By Erin Han and Billy Huang, Feb. 14, 2023
Cal Poly Pomona’s Pride Center hosted their bi-annual Q-Camp on Feb. 9 to kick off the semester and provide students who identify as LGBTQIA+ with a safe space on campus to express themselves as they please.
The event took place in Ursa Minor at the Bronco Student Center. Representatives from the Pomona Pride Center, Tri-City Mental Health Center and Student Health and Wellness Services set up booths to give out free merchandise and informative flyers, promoting a positive environment for participants to socialize.
According to the Identity Development and Education Coordinator, Joshua Salazar, Q-Camp is held twice a year, once at the beginning of the semester to create a welcoming space for anyone who needs it.
“The Pride Center typically is the only place where students can really feel like their true authentic selves,” said Salazar. “We wanted to create a space at the beginning of each semester so that queer students can meet other queer students, connect with them, build that community.”
Salazar said it is important for the LGBTQIA+ community on campus to be able to attend these events and have a safe space because it is not only vital to their success, but also their journey to discovering themselves.
“Student safety and security and feeling seen and heard is just as important as grades,” said Salazar. “Their opinion and their identities and expressions matter to the university.”

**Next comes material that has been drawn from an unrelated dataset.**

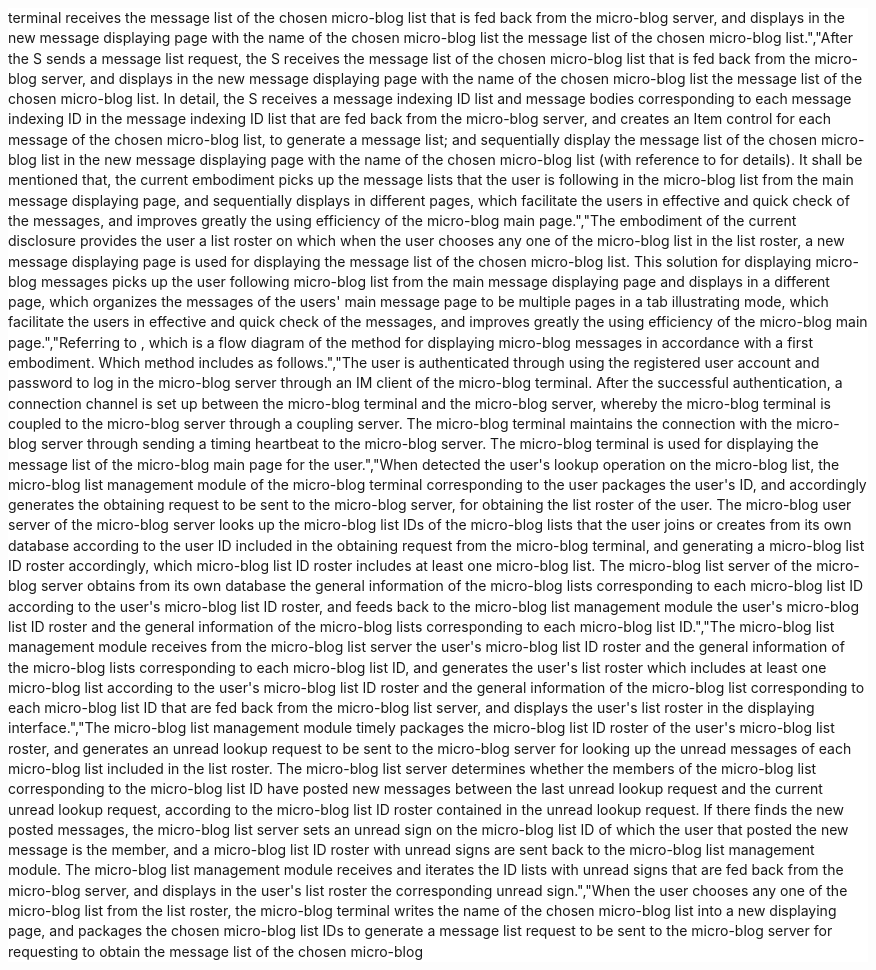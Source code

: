 terminal receives the message list of the chosen micro-blog list that is fed back from the micro-blog server, and displays in the new message displaying page with the name of the chosen micro-blog list the message list of the chosen micro-blog list.","After the S sends a message list request, the S receives the message list of the chosen micro-blog list that is fed back from the micro-blog server, and displays in the new message displaying page with the name of the chosen micro-blog list the message list of the chosen micro-blog list. In detail, the S receives a message indexing ID list and message bodies corresponding to each message indexing ID in the message indexing ID list that are fed back from the micro-blog server, and creates an Item control for each message of the chosen micro-blog list, to generate a message list; and sequentially display the message list of the chosen micro-blog list in the new message displaying page with the name of the chosen micro-blog list (with reference to  for details). It shall be mentioned that, the current embodiment picks up the message lists that the user is following in the micro-blog list from the main message displaying page, and sequentially displays in different pages, which facilitate the users in effective and quick check of the messages, and improves greatly the using efficiency of the micro-blog main page.","The embodiment of the current disclosure provides the user a list roster on which when the user chooses any one of the micro-blog list in the list roster, a new message displaying page is used for displaying the message list of the chosen micro-blog list. This solution for displaying micro-blog messages picks up the user following micro-blog list from the main message displaying page and displays in a different page, which organizes the messages of the users' main message page to be multiple pages in a tab illustrating mode, which facilitate the users in effective and quick check of the messages, and improves greatly the using efficiency of the micro-blog main page.","Referring to , which is a flow diagram of the method for displaying micro-blog messages in accordance with a first embodiment. Which method includes as follows.","The user is authenticated through using the registered user account and password to log in the micro-blog server through an IM client of the micro-blog terminal. After the successful authentication, a connection channel is set up between the micro-blog terminal and the micro-blog server, whereby the micro-blog terminal is coupled to the micro-blog server through a coupling server. The micro-blog terminal maintains the connection with the micro-blog server through sending a timing heartbeat to the micro-blog server. The micro-blog terminal is used for displaying the message list of the micro-blog main page for the user.","When detected the user's lookup operation on the micro-blog list, the micro-blog list management module of the micro-blog terminal corresponding to the user packages the user's ID, and accordingly generates the obtaining request to be sent to the micro-blog server, for obtaining the list roster of the user. The micro-blog user server of the micro-blog server looks up the micro-blog list IDs of the micro-blog lists that the user joins or creates from its own database according to the user ID included in the obtaining request from the micro-blog terminal, and generating a micro-blog list ID roster accordingly, which micro-blog list ID roster includes at least one micro-blog list. The micro-blog list server of the micro-blog server obtains from its own database the general information of the micro-blog lists corresponding to each micro-blog list ID according to the user's micro-blog list ID roster, and feeds back to the micro-blog list management module the user's micro-blog list ID roster and the general information of the micro-blog lists corresponding to each micro-blog list ID.","The micro-blog list management module receives from the micro-blog list server the user's micro-blog list ID roster and the general information of the micro-blog lists corresponding to each micro-blog list ID, and generates the user's list roster which includes at least one micro-blog list according to the user's micro-blog list ID roster and the general information of the micro-blog list corresponding to each micro-blog list ID that are fed back from the micro-blog list server, and displays the user's list roster in the displaying interface.","The micro-blog list management module timely packages the micro-blog list ID roster of the user's micro-blog list roster, and generates an unread lookup request to be sent to the micro-blog server for looking up the unread messages of each micro-blog list included in the list roster. The micro-blog list server determines whether the members of the micro-blog list corresponding to the micro-blog list ID have posted new messages between the last unread lookup request and the current unread lookup request, according to the micro-blog list ID roster contained in the unread lookup request. If there finds the new posted messages, the micro-blog list server sets an unread sign on the micro-blog list ID of which the user that posted the new message is the member, and a micro-blog list ID roster with unread signs are sent back to the micro-blog list management module. The micro-blog list management module receives and iterates the ID lists with unread signs that are fed back from the micro-blog server, and displays in the user's list roster the corresponding unread sign.","When the user chooses any one of the micro-blog list from the list roster, the micro-blog terminal writes the name of the chosen micro-blog list into a new displaying page, and packages the chosen micro-blog list IDs to generate a message list request to be sent to the micro-blog server for requesting to obtain the message list of the chosen micro-blog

Queer support organizations such as Tri-City Mental Health Center and Student Health and Wellness Center are also promoting different education courses and therapy sessions to students who may be having a hard time accepting who they are.
According to Salazar, the Pride Center also provides resources to support students’ academic endeavors, personal lives, as well as social and emotional development.
Biochemistry student Gavin Smedt explained that queer people have a desire to freely express themselves but often find that they have to hide who they are in order to fit in.
“It’s like we’re discouraged from being who we are and engaging with people that share those values,” said Smedt.
Smedt also shared his experiences about the difficulties of fitting in as a queer person as many feminine or queer-oriented hobbies like drag are discouraged and shamed upon.
“Literally everything is gendered, like even being masc and femme is like man and woman, that’s gendered, even within the male gay community,” said Smedt. “Masculinity is valued and being feminine is undesirable in our heteronormative society.”
At Q-Camp, some students from other organizations on campus including ASI stopped by only to grab the free food,despite not having RSVP’d for the event or staying for the meeting.
This incident made some students feel uncomfortable about the fact that anyone can just come into their safe space and reap the benefits of queer events but never actually connect with queer students.
For animal science major Neil Li, his favorite part of the event was meeting new people as well as the food. According to Li, a safe space doesn’t necessarily have to be separate from the rest of the campus community.
Li said it is also important to connect with others in spaces outside the community in order to find a sense of belonging.
Salazar said identifying as queer is often an “invisible identity” that people may not choose to disclose right away. Being vulnerable can also be difficult for queer individuals as they have to let their guards down and build trust with others.
“There haven’t been, you know, a lot of opportunities and experiences for queer students to feel like the university really sees them, and really validates and affirms their existence on this campus,” said Salazar.
According to Salazar, the easiest way to support and get involved with the LGBTQIA+ community on campus is to attend events hosted by the Pride Center. CPP’s Pride Center is located in Building 26, room 107 across from the BSC.